++++ Given records

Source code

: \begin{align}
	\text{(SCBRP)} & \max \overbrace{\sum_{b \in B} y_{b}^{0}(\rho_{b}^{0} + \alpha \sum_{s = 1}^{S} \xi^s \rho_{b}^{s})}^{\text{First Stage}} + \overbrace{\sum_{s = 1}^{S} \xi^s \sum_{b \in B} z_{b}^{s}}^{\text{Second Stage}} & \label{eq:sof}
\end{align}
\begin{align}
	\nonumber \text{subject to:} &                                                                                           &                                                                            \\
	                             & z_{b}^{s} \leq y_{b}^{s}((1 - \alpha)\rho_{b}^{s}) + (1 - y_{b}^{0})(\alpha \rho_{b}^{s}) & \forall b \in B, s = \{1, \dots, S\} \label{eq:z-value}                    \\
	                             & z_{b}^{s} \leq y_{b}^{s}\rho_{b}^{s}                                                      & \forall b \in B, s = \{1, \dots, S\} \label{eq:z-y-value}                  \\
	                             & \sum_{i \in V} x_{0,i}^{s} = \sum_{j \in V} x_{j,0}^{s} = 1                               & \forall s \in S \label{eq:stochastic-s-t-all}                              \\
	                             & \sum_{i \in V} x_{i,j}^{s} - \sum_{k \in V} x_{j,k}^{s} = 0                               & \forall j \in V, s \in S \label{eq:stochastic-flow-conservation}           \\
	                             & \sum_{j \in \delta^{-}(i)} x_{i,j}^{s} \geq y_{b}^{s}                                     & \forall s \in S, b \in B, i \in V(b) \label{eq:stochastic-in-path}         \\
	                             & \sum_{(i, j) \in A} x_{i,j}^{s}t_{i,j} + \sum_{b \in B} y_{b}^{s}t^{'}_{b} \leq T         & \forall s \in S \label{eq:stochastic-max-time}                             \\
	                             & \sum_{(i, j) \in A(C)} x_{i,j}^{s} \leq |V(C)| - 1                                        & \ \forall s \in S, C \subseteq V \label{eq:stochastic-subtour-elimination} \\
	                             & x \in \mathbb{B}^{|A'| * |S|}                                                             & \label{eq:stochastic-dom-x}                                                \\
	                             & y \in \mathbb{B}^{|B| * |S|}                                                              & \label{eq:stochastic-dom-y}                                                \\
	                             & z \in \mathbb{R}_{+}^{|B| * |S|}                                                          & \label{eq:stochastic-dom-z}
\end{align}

++++++++

**To do:** Give back every entry exactly.

**Result of the exercise:**
Source code

: \begin{align}
	\text{(SCBRP)} & \max \overbrace{\sum_{b \in B} y_{b}^{0}(\rho_{b}^{0} + \alpha \sum_{s = 1}^{S} \xi^s \rho_{b}^{s})}^{\text{First Stage}} + \overbrace{\sum_{s = 1}^{S} \xi^s \sum_{b \in B} z_{b}^{s}}^{\text{Second Stage}} & \label{eq:sof}
\end{align}
\begin{align}
	\nonumber \text{subject to:} &                                                                                           &                                                                            \\
	                             & z_{b}^{s} \leq y_{b}^{s}((1 - \alpha)\rho_{b}^{s}) + (1 - y_{b}^{0})(\alpha \rho_{b}^{s}) & \forall b \in B, s = \{1, \dots, S\} \label{eq:z-value}                    \\
	                             & z_{b}^{s} \leq y_{b}^{s}\rho_{b}^{s}                                                      & \forall b \in B, s = \{1, \dots, S\} \label{eq:z-y-value}                  \\
	                             & \sum_{i \in V} x_{0,i}^{s} = \sum_{j \in V} x_{j,0}^{s} = 1                               & \forall s \in S \label{eq:stochastic-s-t-all}                              \\
	                             & \sum_{i \in V} x_{i,j}^{s} - \sum_{k \in V} x_{j,k}^{s} = 0                               & \forall j \in V, s \in S \label{eq:stochastic-flow-conservation}           \\
	                             & \sum_{j \in \delta^{-}(i)} x_{i,j}^{s} \geq y_{b}^{s}                                     & \forall s \in S, b \in B, i \in V(b) \label{eq:stochastic-in-path}         \\
	                             & \sum_{(i, j) \in A} x_{i,j}^{s}t_{i,j} + \sum_{b \in B} y_{b}^{s}t^{'}_{b} \leq T         & \forall s \in S \label{eq:stochastic-max-time}                             \\
	                             & \sum_{(i, j) \in A(C)} x_{i,j}^{s} \leq |V(C)| - 1                                        & \ \forall s \in S, C \subseteq V \label{eq:stochastic-subtour-elimination} \\
	                             & x \in \mathbb{B}^{|A'| * |S|}                                                             & \label{eq:stochastic-dom-x}                                                \\
	                             & y \in \mathbb{B}^{|B| * |S|}                                                              & \label{eq:stochastic-dom-y}                                                \\
	                             & z \in \mathbb{R}_{+}^{|B| * |S|}                                                          & \label{eq:stochastic-dom-z}
\end{align}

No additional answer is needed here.